Classifying signatures: search, gather, and lca methods.

sourmash provides several different techniques for doing classification and breakdown of signatures.

Breaking down metagenomic samples with gather and lca

Neither search option (similarity or containment) is effective when comparing or searching with metagenomes, which typically have a mixture of many different genomes. While you might use containment to see if a query genome is present in one or more metagenomes, a common question to ask is the reverse: what genomes are in my metagenome?

We have implemented two algorithms in sourmash to do this.

One algorithm uses taxonomic information from e.g. GenBank to classify individual k-mers, and then infers taxonomic distributions of metagenome contents from the presence of these individual k-mers. (This is the approach pioneered by Kraken and many other tools.) sourmash lca can be used to classify individual genome bins with classify, or summarize metagenome taxonomy with summarize. The sourmash lca tutorial shows how to use the lca classify and summarize commands, and also provides guidance on building your own database.

The other approach, gather, breaks a metagenome down into individual genomes based on greedy partitioning. Essentially, it takes a query metagenome and searches the database for the most highly contained genome; it then subtracts that match from the metagenome, and repeats. At the end it reports how much of the metagenome remains unknown. The basic sourmash tutorial has some sample output from using gather with GenBank.

Our preliminary benchmarking suggests that gather is the most accurate method available for doing strain-level resolution of genomes. More on that as we move forward!

To do taxonomy, or not to do taxonomy?

By default, there is no structured taxonomic information available in sourmash signatures or SBT databases of signatures. Generally what this means is that you will have to provide your own mapping from a match to some taxonomic hierarchy. This is generally the case when you are working with lots of genomes that have no taxonomic information.

The lca subcommands, however, work with LCA databases, which contain taxonomic information by construction. This is one of the main differences between the sourmash lca subcommands and the basic sourmash search functionality. So the lca subcommands will generally output structured taxonomic information, and these are what you should look to if you are interested in doing classification.

The command lca gather applies the gather algorithm to search an LCA database; it reports taxonomy.
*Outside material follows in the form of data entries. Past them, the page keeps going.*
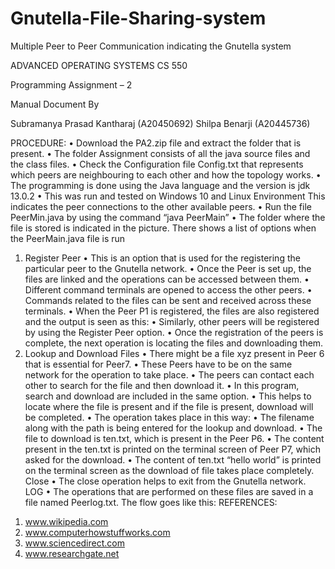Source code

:# Gnutella-File-Sharing-system
Multiple Peer to Peer Communication indicating the Gnutella system


ADVANCED OPERATING SYSTEMS
CS 550

Programming Assignment – 2

Manual Document
By

Subramanya Prasad Kantharaj (A20450692)
Shilpa Benarji (A20445736)



PROCEDURE:
• Download the PA2.zip file and extract the folder that is present.
• The folder Assignment consists of all the java source files and the class files.
• Check the Configuration file Config.txt that represents which peers are neighbouring to each other and how the topology works.
• The programming is done using the Java language and the version is jdk 13.0.2
• This was run and tested on Windows 10 and Linux Environment
This indicates the peer connections to the other available peers.
• Run the file PeerMin.java by using the command
“java PeerMain”
• The folder where the file is stored is indicated in the picture.
There shows a list of options when the PeerMain.java file is run

1) Register Peer
• This is an option that is used for the registering the particular peer to the Gnutella network.
• Once the Peer is set up, the files are linked and the operations can be accessed between them.
• Different command terminals are opened to access the other peers.
• Commands related to the files can be sent and received across these terminals.
• When the Peer P1 is registered, the files are also registered and the output is seen as this:
• Similarly, other peers will be registered by using the Register Peer option.
• Once the registration of the peers is complete, the next operation is locating the files and downloading them.
2) Lookup and Download Files
• There might be a file xyz present in Peer 6 that is essential for Peer7.
• These Peers have to be on the same network for the operation to take place.
• The peers can contact each other to search for the file and then download it.
• In this program, search and download are included in the same option.
• This helps to locate where the file is present and if the file is present, download will be completed.
• The operation takes place in this way:
• The filename along with the path is being entered for the lookup and download.
• The file to download is ten.txt, which is present in the Peer P6.
• The content present in the ten.txt is printed on the terminal screen of Peer P7, which asked for the download.
• The content of ten.txt “hello world” is printed on the terminal screen as the download of file takes place completely.
Close
• The close operation helps to exit from the Gnutella network.
LOG
• The operations that are performed on these files are saved in a file named Peerlog.txt. The flow goes like this:
REFERENCES:
1. www.wikipedia.com
2. www.computerhowstuffworks.com
3. www.sciencedirect.com
4. www.researchgate.net
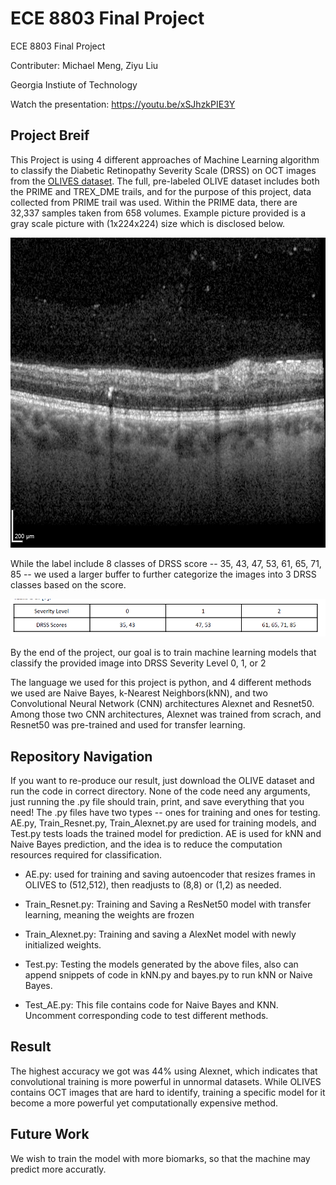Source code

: # ECE 8803 Final Project 
ECE 8803 Final Project 

Contributer: Michael Meng, Ziyu Liu

Georgia Instiute of Technology

Watch the presentation: https://youtu.be/xSJhzkPIE3Y

## Project Breif 
This Project is using 4 different approaches of Machine Learning algorithm to classify the Diabetic Retinopathy Severity Scale (DRSS) on OCT images from the [OLIVES dataset](https://arxiv.org/pdf/2209.11195.pdf). The full, pre-labeled OLIVE dataset includes both the PRIME and TREX_DME trails, and for the purpose of this project, data collected from PRIME trail was used. Within the PRIME data, there are 32,337 samples taken from 658 volumes. Example picture provided is a gray scale picture with (1x224x224) size which is disclosed below.

![example_OCT](0.png)

While the label include 8 classes of DRSS score -- 35, 43, 47, 53, 61, 65, 71, 85 -- we used a larger buffer to further categorize the images into 3 DRSS classes based on the score. 

![DRSS_classify_pic](DRSS_classify.png)

By the end of the project, our goal is to train machine learning models that classify the provided image into DRSS Severity Level 0, 1, or 2

The language we used for this project is python, and 4 different methods we used are Naive Bayes, k-Nearest Neighbors(kNN), and two Convolutional Neural Network (CNN) architectures Alexnet and Resnet50. Among those two CNN architectures, Alexnet was trained from scrach, and Resnet50 was pre-trained and used for transfer learning. 

## Repository Navigation
If you want to re-produce our result, just download the OLIVE dataset and run the code in correct directory. 
None of the code need any arguments, just running the .py file should train, print, and save everything that you need! The .py files have two types -- ones for training and ones for testing. AE.py, Train_Resnet.py, Train_Alexnet.py are used for training models, and Test.py tests loads the trained model for prediction. AE is used for kNN and Naive Bayes prediction, and the idea is to reduce the computation resources required for classification. 

- AE.py: used for training and saving autoencoder that resizes frames in OLIVES to (512,512), then readjusts to (8,8) or (1,2) as needed.

- Train_Resnet.py: Training and Saving a ResNet50 model with transfer learning, meaning the weights are frozen

- Train_Alexnet.py: Training and saving a AlexNet model with newly initialized weights.

- Test.py: Testing the models generated by the above files, also can append snippets of code in kNN.py and bayes.py to run kNN or Naive Bayes.

- Test_AE.py: This file contains code for Naive Bayes and KNN. Uncomment corresponding code to test different methods. 


## Result 
The highest accuracy we got was 44% using Alexnet, which indicates that convolutional training is more powerful in unnormal datasets. While OLIVES contains OCT images that are hard to identify, training a specific model for it become a more powerful yet computationally expensive method. 

## Future Work
We wish to train the model with more biomarks, so that the machine may predict more accuratly.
It’s important to note that taxonomy based on k-mers is very, very specific and if you get a match, it’s pretty reliable. On the converse, however, k-mer identification is very brittle with respect to evolutionary divergence, so if you don’t get a match it may only mean that the particular species isn’t known.

Abundance weighting

If you compute your input signatures with --track-abundance, both sourmash gather and sourmash lca gather will use that information to calculate an abundance-weighted result. Briefly, this will weight each match to a hash value by the multiplicity of the hash value in the query signature. You can turn off this behavior with --ignore-abundance.

What commands should I use?

It’s not always easy to figure that out, we know! We’re thinking about better tutorials and documentation constantly.

We suggest the following approach:

  • build some signatures and do some searches, to get some basic familiarity with sourmash;
  • explore the available databases;
  • then ask questions via the issue tracker and we will do our best to help you out!

This helps us figure out what people are actually interested in doing, and any help we provide via the issue tracker will eventually be added into the documentation.